◆ Work instruction ◆
The expected output is every line of the data exactly as shown, minus the images.

◆ Record excerpts ◆

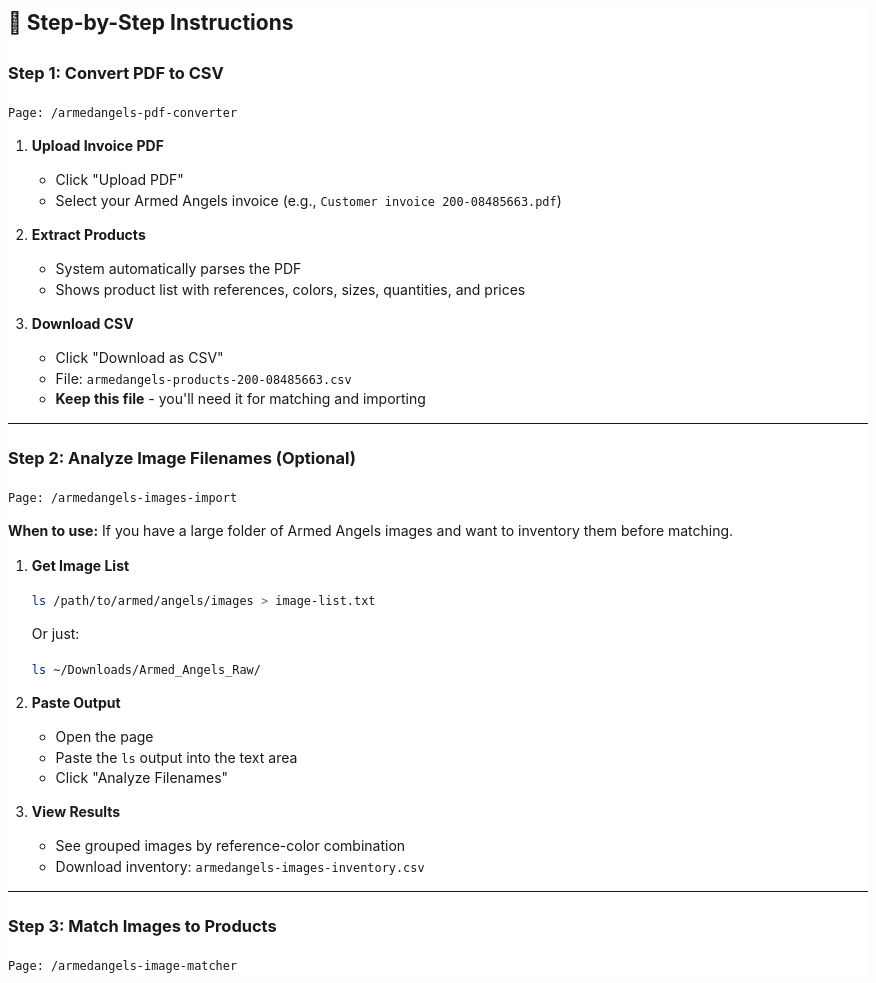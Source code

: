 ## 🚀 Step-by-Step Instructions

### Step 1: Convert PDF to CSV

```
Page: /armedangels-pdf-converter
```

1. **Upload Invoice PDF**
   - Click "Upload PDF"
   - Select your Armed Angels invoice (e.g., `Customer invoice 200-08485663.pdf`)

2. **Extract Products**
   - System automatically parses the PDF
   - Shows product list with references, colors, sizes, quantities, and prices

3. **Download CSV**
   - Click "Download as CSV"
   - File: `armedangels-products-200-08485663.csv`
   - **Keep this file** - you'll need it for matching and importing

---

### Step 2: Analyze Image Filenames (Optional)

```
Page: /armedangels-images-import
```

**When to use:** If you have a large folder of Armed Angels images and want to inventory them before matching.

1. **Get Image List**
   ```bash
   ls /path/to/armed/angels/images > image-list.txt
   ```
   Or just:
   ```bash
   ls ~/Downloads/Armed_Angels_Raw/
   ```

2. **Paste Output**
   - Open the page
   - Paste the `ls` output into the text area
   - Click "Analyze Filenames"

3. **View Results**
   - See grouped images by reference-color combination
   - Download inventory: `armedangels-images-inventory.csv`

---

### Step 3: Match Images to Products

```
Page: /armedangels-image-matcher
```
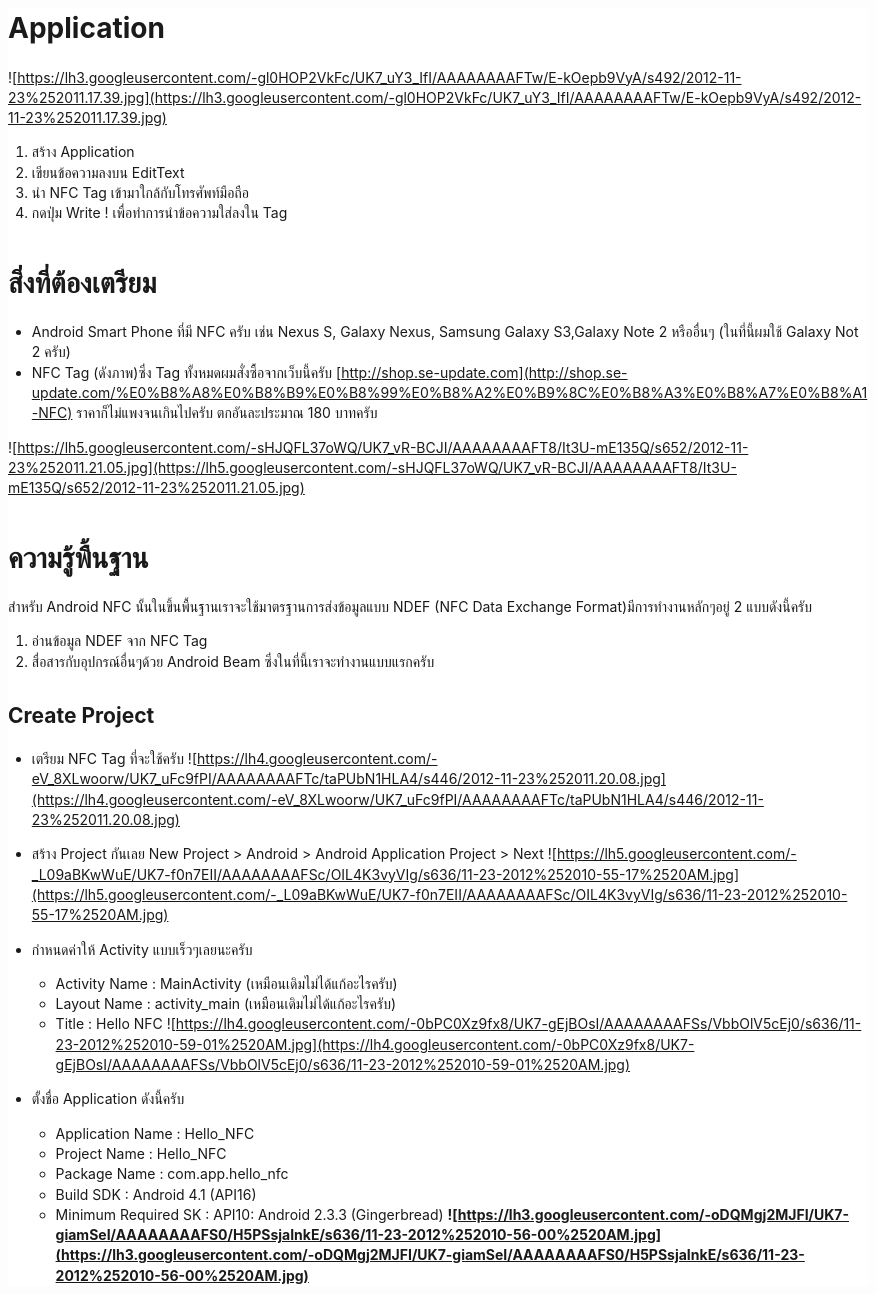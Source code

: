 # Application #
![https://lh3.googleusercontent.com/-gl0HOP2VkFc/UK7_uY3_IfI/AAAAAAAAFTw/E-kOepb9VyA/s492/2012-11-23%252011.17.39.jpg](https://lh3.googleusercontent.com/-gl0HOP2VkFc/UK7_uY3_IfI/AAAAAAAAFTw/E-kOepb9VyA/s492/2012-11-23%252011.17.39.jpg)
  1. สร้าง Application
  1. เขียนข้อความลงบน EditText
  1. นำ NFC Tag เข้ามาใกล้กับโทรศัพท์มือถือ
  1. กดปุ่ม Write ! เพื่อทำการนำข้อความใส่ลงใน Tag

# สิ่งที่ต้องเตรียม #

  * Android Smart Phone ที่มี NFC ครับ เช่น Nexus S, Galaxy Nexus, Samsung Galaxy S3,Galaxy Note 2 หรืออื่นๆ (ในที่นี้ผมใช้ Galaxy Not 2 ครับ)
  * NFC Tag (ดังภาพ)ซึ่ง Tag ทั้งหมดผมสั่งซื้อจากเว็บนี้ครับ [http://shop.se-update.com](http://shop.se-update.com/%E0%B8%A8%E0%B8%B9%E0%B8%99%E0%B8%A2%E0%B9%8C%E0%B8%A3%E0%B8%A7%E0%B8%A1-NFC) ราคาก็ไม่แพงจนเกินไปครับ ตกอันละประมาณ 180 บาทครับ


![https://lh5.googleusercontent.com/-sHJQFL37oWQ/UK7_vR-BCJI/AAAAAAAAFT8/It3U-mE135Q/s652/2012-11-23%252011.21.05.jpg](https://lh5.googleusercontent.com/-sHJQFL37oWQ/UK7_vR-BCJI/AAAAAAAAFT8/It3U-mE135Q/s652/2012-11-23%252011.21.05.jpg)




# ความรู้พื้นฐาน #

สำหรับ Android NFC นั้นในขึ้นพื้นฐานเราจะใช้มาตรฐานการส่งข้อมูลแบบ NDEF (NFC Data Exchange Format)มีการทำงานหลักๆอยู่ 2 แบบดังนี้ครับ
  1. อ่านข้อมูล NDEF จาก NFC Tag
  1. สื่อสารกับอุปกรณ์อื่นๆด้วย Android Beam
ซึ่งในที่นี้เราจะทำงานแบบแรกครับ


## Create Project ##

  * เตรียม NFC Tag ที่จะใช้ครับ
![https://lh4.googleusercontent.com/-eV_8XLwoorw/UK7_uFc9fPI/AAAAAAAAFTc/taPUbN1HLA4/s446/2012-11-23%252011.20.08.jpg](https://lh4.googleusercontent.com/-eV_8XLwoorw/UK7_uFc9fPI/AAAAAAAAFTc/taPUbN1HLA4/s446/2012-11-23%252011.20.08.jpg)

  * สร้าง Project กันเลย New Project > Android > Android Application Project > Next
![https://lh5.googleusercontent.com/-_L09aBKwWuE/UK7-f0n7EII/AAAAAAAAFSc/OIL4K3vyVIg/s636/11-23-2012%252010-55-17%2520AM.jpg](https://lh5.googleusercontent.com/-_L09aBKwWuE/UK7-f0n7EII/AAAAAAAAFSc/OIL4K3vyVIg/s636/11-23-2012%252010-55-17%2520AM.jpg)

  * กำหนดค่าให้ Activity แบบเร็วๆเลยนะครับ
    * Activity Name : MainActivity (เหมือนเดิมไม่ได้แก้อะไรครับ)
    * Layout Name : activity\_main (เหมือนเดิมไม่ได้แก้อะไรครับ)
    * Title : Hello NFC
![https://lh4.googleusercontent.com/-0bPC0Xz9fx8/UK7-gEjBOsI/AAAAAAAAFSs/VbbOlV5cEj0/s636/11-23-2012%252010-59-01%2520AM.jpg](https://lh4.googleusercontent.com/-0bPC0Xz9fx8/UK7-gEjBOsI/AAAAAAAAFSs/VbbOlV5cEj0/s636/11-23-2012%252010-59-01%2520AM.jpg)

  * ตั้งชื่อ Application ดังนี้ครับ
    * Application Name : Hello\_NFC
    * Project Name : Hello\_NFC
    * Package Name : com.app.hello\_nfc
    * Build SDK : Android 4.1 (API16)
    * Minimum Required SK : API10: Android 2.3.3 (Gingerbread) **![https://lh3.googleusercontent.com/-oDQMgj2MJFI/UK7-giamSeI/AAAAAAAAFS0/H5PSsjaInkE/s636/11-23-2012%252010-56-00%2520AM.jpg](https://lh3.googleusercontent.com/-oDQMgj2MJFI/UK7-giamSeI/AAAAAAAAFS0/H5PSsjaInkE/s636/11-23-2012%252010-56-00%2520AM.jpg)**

◆ Answer to this problem ◆
Source code

: ## 🚀 Step-by-Step Instructions

### Step 1: Convert PDF to CSV

```
Page: /armedangels-pdf-converter
```

1. **Upload Invoice PDF**
   - Click "Upload PDF"
   - Select your Armed Angels invoice (e.g., `Customer invoice 200-08485663.pdf`)

2. **Extract Products**
   - System automatically parses the PDF
   - Shows product list with references, colors, sizes, quantities, and prices

3. **Download CSV**
   - Click "Download as CSV"
   - File: `armedangels-products-200-08485663.csv`
   - **Keep this file** - you'll need it for matching and importing

---

### Step 2: Analyze Image Filenames (Optional)

```
Page: /armedangels-images-import
```

**When to use:** If you have a large folder of Armed Angels images and want to inventory them before matching.

1. **Get Image List**
   ```bash
   ls /path/to/armed/angels/images > image-list.txt
   ```
   Or just:
   ```bash
   ls ~/Downloads/Armed_Angels_Raw/
   ```

2. **Paste Output**
   - Open the page
   - Paste the `ls` output into the text area
   - Click "Analyze Filenames"

3. **View Results**
   - See grouped images by reference-color combination
   - Download inventory: `armedangels-images-inventory.csv`

---

### Step 3: Match Images to Products

```
Page: /armedangels-image-matcher
```
Source code

: # Application #
![https://lh3.googleusercontent.com/-gl0HOP2VkFc/UK7_uY3_IfI/AAAAAAAAFTw/E-kOepb9VyA/s492/2012-11-23%252011.17.39.jpg](https://lh3.googleusercontent.com/-gl0HOP2VkFc/UK7_uY3_IfI/AAAAAAAAFTw/E-kOepb9VyA/s492/2012-11-23%252011.17.39.jpg)
  1. สร้าง Application
  1. เขียนข้อความลงบน EditText
  1. นำ NFC Tag เข้ามาใกล้กับโทรศัพท์มือถือ
  1. กดปุ่ม Write ! เพื่อทำการนำข้อความใส่ลงใน Tag

# สิ่งที่ต้องเตรียม #

  * Android Smart Phone ที่มี NFC ครับ เช่น Nexus S, Galaxy Nexus, Samsung Galaxy S3,Galaxy Note 2 หรืออื่นๆ (ในที่นี้ผมใช้ Galaxy Not 2 ครับ)
  * NFC Tag (ดังภาพ)ซึ่ง Tag ทั้งหมดผมสั่งซื้อจากเว็บนี้ครับ [http://shop.se-update.com](http://shop.se-update.com/%E0%B8%A8%E0%B8%B9%E0%B8%99%E0%B8%A2%E0%B9%8C%E0%B8%A3%E0%B8%A7%E0%B8%A1-NFC) ราคาก็ไม่แพงจนเกินไปครับ ตกอันละประมาณ 180 บาทครับ


![https://lh5.googleusercontent.com/-sHJQFL37oWQ/UK7_vR-BCJI/AAAAAAAAFT8/It3U-mE135Q/s652/2012-11-23%252011.21.05.jpg](https://lh5.googleusercontent.com/-sHJQFL37oWQ/UK7_vR-BCJI/AAAAAAAAFT8/It3U-mE135Q/s652/2012-11-23%252011.21.05.jpg)




# ความรู้พื้นฐาน #

สำหรับ Android NFC นั้นในขึ้นพื้นฐานเราจะใช้มาตรฐานการส่งข้อมูลแบบ NDEF (NFC Data Exchange Format)มีการทำงานหลักๆอยู่ 2 แบบดังนี้ครับ
  1. อ่านข้อมูล NDEF จาก NFC Tag
  1. สื่อสารกับอุปกรณ์อื่นๆด้วย Android Beam
ซึ่งในที่นี้เราจะทำงานแบบแรกครับ


## Create Project ##

  * เตรียม NFC Tag ที่จะใช้ครับ
![https://lh4.googleusercontent.com/-eV_8XLwoorw/UK7_uFc9fPI/AAAAAAAAFTc/taPUbN1HLA4/s446/2012-11-23%252011.20.08.jpg](https://lh4.googleusercontent.com/-eV_8XLwoorw/UK7_uFc9fPI/AAAAAAAAFTc/taPUbN1HLA4/s446/2012-11-23%252011.20.08.jpg)

  * สร้าง Project กันเลย New Project > Android > Android Application Project > Next
![https://lh5.googleusercontent.com/-_L09aBKwWuE/UK7-f0n7EII/AAAAAAAAFSc/OIL4K3vyVIg/s636/11-23-2012%252010-55-17%2520AM.jpg](https://lh5.googleusercontent.com/-_L09aBKwWuE/UK7-f0n7EII/AAAAAAAAFSc/OIL4K3vyVIg/s636/11-23-2012%252010-55-17%2520AM.jpg)

  * กำหนดค่าให้ Activity แบบเร็วๆเลยนะครับ
    * Activity Name : MainActivity (เหมือนเดิมไม่ได้แก้อะไรครับ)
    * Layout Name : activity\_main (เหมือนเดิมไม่ได้แก้อะไรครับ)
    * Title : Hello NFC
![https://lh4.googleusercontent.com/-0bPC0Xz9fx8/UK7-gEjBOsI/AAAAAAAAFSs/VbbOlV5cEj0/s636/11-23-2012%252010-59-01%2520AM.jpg](https://lh4.googleusercontent.com/-0bPC0Xz9fx8/UK7-gEjBOsI/AAAAAAAAFSs/VbbOlV5cEj0/s636/11-23-2012%252010-59-01%2520AM.jpg)

  * ตั้งชื่อ Application ดังนี้ครับ
    * Application Name : Hello\_NFC
    * Project Name : Hello\_NFC
    * Package Name : com.app.hello\_nfc
    * Build SDK : Android 4.1 (API16)
    * Minimum Required SK : API10: Android 2.3.3 (Gingerbread) **![https://lh3.googleusercontent.com/-oDQMgj2MJFI/UK7-giamSeI/AAAAAAAAFS0/H5PSsjaInkE/s636/11-23-2012%252010-56-00%2520AM.jpg](https://lh3.googleusercontent.com/-oDQMgj2MJFI/UK7-giamSeI/AAAAAAAAFS0/H5PSsjaInkE/s636/11-23-2012%252010-56-00%2520AM.jpg)**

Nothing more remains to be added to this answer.